The ABCs of Death (18)

Directed by: Various

Rating: *

If this compendium of 26 short films about death is anything to go by then horror cinema is in a moribund state. Given a budget of $5,000 to make a death-related short corresponding to a specific letter of the alphabet, the assemblage of international filmmakers who have accepted the challenge succeed only in exposing how devoid of inspiration most of them are. In fact, Ben Wheatley’s Unearthed is the only film worth catching. Sadly, the rest are so eye-wateringly awful, Wheatley fans are advised to wait until his segment – a short sharp blast of creature feature fun – is easily accessible in its own right. Why is rest of this so bad?
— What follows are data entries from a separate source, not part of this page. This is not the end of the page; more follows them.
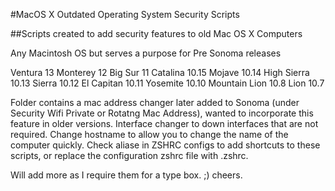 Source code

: #MacOS X Outdated Operating System Security Scripts

##Scripts created to add security features to old Mac OS X Computers

Any Macintosh OS but serves a purpose for Pre Sonoma releases

Ventura 13
Monterey 12
Big Sur 11
Catalina 10.15
Mojave 10.14
High Sierra 10.13
Sierra 10.12
El Capitan 10.11
Yosemite 10.10
Mountain Lion 10.8
Lion 10.7


Folder contains a mac address changer later added to Sonoma (under Security  Wifi Private or Rotatng Mac Address), wanted to incorporate this feature in older versions. Interface changer to down interfaces that are not required. Change hostname to allow you to change the name of the computer quickly. 
Check aliase in ZSHRC configs to add shortcuts to these scripts, or replace the configuration zshrc file with .zshrc.

Will add more as I require them for a type box. ;) cheers.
It’s hard to say. The portmanteau format is fairly unforgiving at the best of times, let alone when multiple shorts of such poor quality are strung together. It doesn’t help that there seems to be a weird scatological fixation running through a number of the films (three actually involve toilets), or that there are some fairly icky and reprehensible sexual perversions on display (mostly via the Japanese entries). The majority of the films, however, either have promising ideas that have been poorly executed, derivative ideas that bring to mind better films or, in the case of the two sets of filmmakers whose films are about making their own films, no ideas whatsoever.

Flying Blind (15)

Directed by: Katarzyna Klimkiewicz

Starring: Helen McCrory, Kenneth Cranham, Lorcan Cranitch, Najib Oudghiri

Rating: **

This BBC Films production is probably more suited to television where its political thriller ambitions, clunky dialogue and unconvincing performances might be less cruelly exposed than they are on the big screen. Helen McCrory stars as Frankie, a work-obsessed aerospace engineer whose job designing drones for the military leaves her with little time to meet anyone. Feeling the pang of loneliness, she’s flattered when Kahil (Najib Oudghiriput), a younger, good-looking Algerian student puts the moves on her. Embarking on an affair while negotiating a punishing work schedule to secure a militarily sensitive contract, her personal, work and political worlds soon start to collide when she discovers her mysterious new beau has been reading Islamist websites and may even be a person of interest to MI5. The schematic nature of this set-up doesn’t bode well for a gripping film, so it’s no surprise director Katarzyna Klimkiewicz can’t find any sparks that would make the film explode into life in any kind of interesting way. As for McCrory, while it’s always good to see a leading role for someone like her, Frankie is such a stereotypical take on the older woman who falls for a younger man that it’s not really worth cheering about.